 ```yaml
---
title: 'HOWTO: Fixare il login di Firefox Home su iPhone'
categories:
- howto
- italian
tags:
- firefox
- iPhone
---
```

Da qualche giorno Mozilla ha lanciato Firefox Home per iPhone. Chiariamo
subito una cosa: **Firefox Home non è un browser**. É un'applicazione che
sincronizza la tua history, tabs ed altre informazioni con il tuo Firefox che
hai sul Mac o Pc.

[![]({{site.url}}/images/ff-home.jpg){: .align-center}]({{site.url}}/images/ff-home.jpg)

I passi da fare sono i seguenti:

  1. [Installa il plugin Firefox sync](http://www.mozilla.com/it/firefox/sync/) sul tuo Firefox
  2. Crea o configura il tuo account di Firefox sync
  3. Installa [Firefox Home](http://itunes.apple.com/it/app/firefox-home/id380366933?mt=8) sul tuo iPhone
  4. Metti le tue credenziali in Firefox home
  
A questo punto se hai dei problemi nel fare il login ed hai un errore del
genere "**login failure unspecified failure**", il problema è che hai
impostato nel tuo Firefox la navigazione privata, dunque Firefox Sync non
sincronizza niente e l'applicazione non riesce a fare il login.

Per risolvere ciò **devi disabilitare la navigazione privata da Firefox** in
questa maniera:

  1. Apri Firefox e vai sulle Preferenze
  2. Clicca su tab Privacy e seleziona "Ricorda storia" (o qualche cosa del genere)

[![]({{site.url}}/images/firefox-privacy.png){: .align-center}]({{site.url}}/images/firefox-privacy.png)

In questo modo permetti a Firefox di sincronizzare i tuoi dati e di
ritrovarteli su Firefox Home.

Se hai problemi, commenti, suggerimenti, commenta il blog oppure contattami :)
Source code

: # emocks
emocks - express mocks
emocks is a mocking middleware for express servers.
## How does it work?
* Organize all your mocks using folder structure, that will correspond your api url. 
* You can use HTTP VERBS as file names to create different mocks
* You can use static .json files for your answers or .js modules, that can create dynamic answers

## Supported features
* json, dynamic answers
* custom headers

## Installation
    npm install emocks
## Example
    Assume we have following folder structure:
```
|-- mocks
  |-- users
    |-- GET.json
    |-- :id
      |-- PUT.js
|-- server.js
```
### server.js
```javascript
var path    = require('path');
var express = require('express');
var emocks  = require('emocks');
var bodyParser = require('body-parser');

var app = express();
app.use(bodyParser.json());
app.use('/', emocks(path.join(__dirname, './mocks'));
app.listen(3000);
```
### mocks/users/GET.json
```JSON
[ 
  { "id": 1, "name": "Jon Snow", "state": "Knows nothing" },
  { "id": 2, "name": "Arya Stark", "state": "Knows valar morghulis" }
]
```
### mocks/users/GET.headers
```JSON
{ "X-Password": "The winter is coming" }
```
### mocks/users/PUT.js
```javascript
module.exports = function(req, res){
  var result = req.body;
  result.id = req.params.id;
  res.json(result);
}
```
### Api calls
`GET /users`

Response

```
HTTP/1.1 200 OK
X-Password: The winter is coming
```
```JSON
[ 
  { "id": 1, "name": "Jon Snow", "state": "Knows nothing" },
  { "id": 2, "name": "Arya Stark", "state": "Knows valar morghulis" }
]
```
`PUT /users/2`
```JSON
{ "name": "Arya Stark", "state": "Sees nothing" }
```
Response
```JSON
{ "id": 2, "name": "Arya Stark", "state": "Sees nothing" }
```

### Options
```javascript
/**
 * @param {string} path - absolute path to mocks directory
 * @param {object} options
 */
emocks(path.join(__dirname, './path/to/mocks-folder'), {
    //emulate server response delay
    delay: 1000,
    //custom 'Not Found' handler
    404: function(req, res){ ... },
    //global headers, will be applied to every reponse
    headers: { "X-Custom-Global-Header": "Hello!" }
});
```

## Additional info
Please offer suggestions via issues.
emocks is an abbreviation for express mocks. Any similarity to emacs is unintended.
====================
• Work required: What lines in the listing above contain the word "headers"? Show each one.

• Finished task:
* custom headers
### mocks/users/GET.headers
    //global headers, will be applied to every reponse
    headers: { "X-Custom-Global-Header": "Hello!" }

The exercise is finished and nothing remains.